消滅可能性の自治体「名指しは心外」 若年女性の減少率で分類され戸惑い
京都新聞 / 2024年4月24日 21時15分
民間組織「人口戦略会議」が4月24日発表した報告書で、滋賀県内では高島市と甲良町が、将来的に消滅の可能性がある自治体に分類された。一方、新たに示された100年後も若年女性が多く残る「自立持続可能性自治体」には守山、栗東両市が分類され、明暗が分かれる結果となった。
「数値を公表することに何の意味があるのか。いささか心外だ」。高島市の福井正明市長は同日の定例会見で、戸惑いをのぞかせた。同市は10年前に「日本創成会議」が消滅可能性都市として名指しした896自治体には入っていなかったが、今回は将来的な若年女性の減少率を基に分類された。
同市の人口は4万4294人(3月時点、県調べ)と10年前から約6400人減少。高齢化率(1月時点、同)は県内市町トップの37.6%で、市によると人口減の主因は自然減という。同市は保育料無償化など子育て支援策や、鉄道会社と連携した移住体験事業を展開し、2022年には転入が転出をわずかに上回った。福井市長は会見で「名前が取り上げられたことで対策を講じるというより、これまでの政策を高度化していく」と語った。
2回連続で消滅可能性に名指しされた甲良町は、22年に町全域が過疎地域に指定された。町企画監理課は「10年前に選ばれたこともあり、危機感を持って人口減少の抑制に取り組んできた」とするが、人口は10年間で1千人以上減った。

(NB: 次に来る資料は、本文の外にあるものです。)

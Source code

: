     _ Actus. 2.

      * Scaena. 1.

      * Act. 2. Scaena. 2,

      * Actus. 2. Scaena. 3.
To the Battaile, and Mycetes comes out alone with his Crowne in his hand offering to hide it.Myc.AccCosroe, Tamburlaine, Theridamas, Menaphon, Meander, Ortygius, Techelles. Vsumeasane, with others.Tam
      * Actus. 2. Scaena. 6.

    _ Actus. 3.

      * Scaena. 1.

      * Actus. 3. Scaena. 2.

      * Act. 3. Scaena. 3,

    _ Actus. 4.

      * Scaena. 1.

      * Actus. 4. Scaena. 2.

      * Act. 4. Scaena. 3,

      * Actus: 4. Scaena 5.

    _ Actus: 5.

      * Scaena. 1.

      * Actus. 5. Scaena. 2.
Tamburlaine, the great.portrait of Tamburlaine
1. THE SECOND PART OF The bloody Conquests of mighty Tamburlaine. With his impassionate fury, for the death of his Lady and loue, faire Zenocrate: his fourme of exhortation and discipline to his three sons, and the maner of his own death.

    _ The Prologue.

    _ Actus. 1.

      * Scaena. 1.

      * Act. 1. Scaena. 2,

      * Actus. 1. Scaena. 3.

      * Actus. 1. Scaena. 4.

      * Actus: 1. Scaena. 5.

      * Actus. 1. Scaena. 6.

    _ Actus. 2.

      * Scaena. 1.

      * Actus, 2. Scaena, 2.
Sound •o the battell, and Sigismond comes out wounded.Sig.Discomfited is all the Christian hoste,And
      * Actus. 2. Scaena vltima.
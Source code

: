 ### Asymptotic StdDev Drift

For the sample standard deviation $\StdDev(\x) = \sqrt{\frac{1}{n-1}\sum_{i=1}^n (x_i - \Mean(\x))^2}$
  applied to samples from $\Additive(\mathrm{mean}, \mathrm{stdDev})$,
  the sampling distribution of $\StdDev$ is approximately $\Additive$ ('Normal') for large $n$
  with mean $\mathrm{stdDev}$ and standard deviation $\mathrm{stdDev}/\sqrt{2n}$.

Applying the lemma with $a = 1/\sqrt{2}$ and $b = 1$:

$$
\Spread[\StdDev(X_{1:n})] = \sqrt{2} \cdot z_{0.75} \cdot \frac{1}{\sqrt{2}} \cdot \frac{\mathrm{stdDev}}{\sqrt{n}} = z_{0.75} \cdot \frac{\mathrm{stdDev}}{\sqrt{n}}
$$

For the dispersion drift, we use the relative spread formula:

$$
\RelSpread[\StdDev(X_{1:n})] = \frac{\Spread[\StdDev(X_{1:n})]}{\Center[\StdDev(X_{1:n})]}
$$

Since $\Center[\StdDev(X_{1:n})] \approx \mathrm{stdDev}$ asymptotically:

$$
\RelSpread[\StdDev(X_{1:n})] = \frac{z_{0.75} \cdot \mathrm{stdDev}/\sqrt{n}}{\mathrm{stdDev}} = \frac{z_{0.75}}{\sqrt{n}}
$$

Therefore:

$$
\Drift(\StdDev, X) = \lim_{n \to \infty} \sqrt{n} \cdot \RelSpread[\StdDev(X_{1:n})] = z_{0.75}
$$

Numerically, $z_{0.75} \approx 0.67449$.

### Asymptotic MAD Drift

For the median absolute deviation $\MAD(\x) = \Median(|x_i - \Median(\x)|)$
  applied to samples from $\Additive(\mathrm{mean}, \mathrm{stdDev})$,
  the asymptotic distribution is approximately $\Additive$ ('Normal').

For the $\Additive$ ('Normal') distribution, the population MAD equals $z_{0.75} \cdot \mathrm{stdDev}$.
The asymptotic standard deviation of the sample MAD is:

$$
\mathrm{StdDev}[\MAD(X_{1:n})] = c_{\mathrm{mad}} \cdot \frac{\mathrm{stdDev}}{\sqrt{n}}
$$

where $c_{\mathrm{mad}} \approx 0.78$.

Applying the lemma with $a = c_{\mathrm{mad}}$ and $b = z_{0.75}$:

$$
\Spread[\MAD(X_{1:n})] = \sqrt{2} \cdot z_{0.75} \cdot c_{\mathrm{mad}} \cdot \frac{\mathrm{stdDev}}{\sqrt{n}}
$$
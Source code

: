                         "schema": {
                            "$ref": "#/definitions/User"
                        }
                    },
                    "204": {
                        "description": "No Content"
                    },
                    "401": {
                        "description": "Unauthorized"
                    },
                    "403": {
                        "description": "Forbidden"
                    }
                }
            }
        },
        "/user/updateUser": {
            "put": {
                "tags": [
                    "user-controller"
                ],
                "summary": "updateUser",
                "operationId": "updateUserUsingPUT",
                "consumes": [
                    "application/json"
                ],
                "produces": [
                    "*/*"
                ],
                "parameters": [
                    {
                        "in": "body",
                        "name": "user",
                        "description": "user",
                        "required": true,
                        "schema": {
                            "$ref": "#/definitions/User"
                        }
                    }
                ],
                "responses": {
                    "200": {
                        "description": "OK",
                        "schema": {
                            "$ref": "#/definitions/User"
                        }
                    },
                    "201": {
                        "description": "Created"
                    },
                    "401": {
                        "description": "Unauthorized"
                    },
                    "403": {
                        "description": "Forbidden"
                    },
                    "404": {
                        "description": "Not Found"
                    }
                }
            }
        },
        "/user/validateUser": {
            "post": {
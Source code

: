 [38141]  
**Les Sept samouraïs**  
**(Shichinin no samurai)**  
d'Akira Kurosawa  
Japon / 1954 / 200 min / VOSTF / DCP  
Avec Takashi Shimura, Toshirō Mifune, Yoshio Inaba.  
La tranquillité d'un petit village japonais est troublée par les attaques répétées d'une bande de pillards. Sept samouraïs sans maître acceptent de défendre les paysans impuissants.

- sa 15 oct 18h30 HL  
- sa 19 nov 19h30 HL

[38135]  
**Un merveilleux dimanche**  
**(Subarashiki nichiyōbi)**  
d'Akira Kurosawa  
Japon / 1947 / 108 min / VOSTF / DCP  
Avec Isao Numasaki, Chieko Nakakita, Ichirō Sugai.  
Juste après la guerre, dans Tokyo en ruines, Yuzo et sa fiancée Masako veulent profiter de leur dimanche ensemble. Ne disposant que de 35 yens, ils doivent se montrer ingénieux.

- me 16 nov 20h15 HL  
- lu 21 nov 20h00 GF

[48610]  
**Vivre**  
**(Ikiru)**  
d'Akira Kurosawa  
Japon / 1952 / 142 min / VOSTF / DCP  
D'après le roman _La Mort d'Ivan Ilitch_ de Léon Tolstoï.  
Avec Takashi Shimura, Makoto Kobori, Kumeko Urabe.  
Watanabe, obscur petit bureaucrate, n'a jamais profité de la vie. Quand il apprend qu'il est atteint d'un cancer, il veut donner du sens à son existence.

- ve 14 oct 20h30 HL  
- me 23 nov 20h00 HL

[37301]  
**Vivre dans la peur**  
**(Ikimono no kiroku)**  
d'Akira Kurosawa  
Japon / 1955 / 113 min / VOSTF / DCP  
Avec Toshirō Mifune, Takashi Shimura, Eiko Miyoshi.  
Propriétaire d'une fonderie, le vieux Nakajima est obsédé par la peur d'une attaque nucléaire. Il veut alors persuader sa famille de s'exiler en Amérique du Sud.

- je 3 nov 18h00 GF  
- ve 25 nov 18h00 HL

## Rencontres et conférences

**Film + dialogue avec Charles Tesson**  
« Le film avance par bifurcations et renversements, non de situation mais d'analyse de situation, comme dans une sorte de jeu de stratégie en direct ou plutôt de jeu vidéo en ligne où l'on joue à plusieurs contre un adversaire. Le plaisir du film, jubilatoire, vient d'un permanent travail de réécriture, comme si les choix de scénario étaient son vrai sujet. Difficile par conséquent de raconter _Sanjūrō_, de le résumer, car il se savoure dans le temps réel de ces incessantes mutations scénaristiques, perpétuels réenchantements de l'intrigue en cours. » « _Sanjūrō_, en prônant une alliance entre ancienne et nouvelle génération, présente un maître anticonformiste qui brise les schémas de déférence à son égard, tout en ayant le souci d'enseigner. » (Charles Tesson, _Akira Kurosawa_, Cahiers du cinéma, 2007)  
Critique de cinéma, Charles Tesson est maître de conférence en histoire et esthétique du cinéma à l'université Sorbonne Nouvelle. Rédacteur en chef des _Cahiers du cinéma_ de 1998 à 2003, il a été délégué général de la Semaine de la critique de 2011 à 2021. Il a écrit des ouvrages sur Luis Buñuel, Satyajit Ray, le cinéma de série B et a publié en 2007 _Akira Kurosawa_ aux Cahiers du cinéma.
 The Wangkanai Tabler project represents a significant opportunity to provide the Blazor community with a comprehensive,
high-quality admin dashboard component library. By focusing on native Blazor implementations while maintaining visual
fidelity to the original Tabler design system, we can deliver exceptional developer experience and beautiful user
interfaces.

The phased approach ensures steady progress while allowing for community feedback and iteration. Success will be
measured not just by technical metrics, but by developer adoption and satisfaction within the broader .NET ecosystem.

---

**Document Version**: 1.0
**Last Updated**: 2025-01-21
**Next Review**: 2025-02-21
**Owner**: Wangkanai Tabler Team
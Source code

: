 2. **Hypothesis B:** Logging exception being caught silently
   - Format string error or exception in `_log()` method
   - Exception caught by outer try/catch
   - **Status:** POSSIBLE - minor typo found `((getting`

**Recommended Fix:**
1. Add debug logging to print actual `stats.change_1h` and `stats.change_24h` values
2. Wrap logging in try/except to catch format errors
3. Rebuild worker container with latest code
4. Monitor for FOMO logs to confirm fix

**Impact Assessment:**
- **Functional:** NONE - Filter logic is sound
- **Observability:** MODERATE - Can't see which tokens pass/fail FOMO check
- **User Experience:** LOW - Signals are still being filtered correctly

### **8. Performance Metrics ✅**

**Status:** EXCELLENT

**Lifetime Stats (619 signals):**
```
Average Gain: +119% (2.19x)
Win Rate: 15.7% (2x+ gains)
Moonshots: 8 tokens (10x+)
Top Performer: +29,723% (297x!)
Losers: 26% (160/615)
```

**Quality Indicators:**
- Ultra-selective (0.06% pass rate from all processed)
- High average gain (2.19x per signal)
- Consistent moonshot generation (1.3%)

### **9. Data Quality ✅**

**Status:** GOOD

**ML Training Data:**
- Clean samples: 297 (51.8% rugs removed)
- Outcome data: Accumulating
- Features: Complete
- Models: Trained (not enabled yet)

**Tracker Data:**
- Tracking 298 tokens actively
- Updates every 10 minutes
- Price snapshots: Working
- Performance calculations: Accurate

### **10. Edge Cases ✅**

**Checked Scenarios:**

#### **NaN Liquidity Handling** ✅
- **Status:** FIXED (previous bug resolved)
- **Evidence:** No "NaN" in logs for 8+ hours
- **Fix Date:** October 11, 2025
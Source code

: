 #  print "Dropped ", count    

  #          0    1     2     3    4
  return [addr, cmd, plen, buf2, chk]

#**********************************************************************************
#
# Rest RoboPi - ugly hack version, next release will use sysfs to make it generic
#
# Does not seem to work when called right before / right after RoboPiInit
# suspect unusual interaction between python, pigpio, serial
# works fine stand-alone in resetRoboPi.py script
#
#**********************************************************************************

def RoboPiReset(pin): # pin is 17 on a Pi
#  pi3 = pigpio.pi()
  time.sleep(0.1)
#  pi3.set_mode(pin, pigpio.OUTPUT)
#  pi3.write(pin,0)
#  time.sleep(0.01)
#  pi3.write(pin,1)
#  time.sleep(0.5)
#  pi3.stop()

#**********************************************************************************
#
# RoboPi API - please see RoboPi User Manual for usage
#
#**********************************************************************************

担当者によると、町内には子育て世帯向けのマンションや一戸建て住宅用地が少なく、マイホーム購入を機に転出する住民も少なくないという。町は転出を抑制し、転入を呼び込むため、本年度から町内唯一の鉄道駅・近江鉄道尼子駅周辺での住宅地造成に乗り出す。
自立持続可能性自治体に分類された2市も“順風”とはいかない事情がある。10年間で人口が6千人近く増加した守山市は昨年度、人口が減少に転じたという。森中高史市長は4月24日の記者会見で「分類はどうでもいい」としつつ、「人口のゆるやかな増加が続いていくことがベスト。推移を注視したい」と述べた。
厚生労働省が発表した18~22年の合計特殊出生率が1.92と全国上位だった栗東市も、10年間で人口が約3千人増加したが、子どもが幼いうちに近隣市に転出するなど「社会減」が課題という。市は、子育て支援策を近隣自治体並みに拡充するなど「流出防止」を図るが、担当者は「もう一歩踏み込んだ対策が必要。策定中の次の総合戦略に盛り込みたい」とする。